Show only those lines of the entries where the string "they" is found.
--- DATA SHOWN Enclosed Below ---
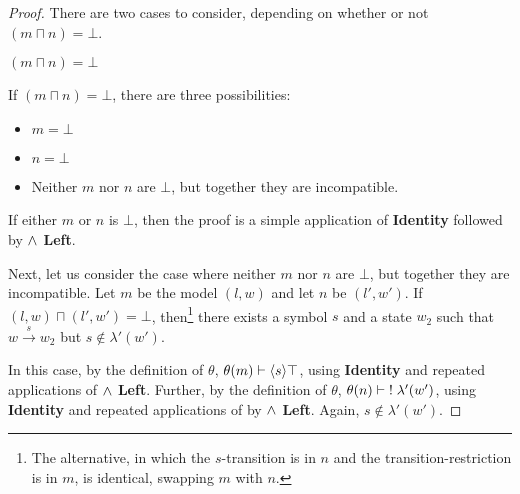 \begin{proof}

There are two cases to consider, depending on whether or not $(m \sqcap n) = \bot$.

\setcounter{mycase}{0}

\begin{mycase}
$(m \sqcap n) = \bot$
\end{mycase}
If $(m \sqcap n) = \bot$, there are three possibilities:
\begin{itemize}
\item
$m = \bot$
\item
$n = \bot$
\item
Neither $m$ nor $n$ are $\bot$, but together they are incompatible. 
\end{itemize}
If either $m$ or $n$ is $\bot$, then the proof is a simple application of {\bf Identity} followed by {\bf $\land$ Left}.

Next, let us consider the case where neither $m$ nor $n$ are $\bot$, but together they are incompatible.
Let $m$ be the  model $(l, w)$ and let $n$ be $(l', w')$.
If $(l, w) \sqcap (l', w') = \bot$, then\footnote{The alternative, in which the $s$-transition is in $n$ and the transition-restriction is in $m$, is identical, swapping $m$ with $n$.} there exists a symbol $s$ and a state $w_2$ such that $w \xrightarrow{s} w_2$ but $s \notin \lambda'(w')$.

In this case, by the definition of $\theta$, $\theta(m) \vdash \langle s \rangle \top$, using  {\bf Identity} and repeated applications of {\bf $\land$ Left}.
Further, by the definition of $\theta$, $\theta(n) \vdash \; ! \; \lambda'(w')$, using  {\bf Identity} and repeated applications of by {\bf $\land$ Left}. Again, $s \notin  \lambda'(w')$.


\end{proof}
--- End of Enclosed DATA SHOWN ---
◆ **EXERCISE OUTPUT**
Neither $m$ nor $n$ are $\bot$, but together they are incompatible. 
Next, let us consider the case where neither $m$ nor $n$ are $\bot$, but together they are incompatible.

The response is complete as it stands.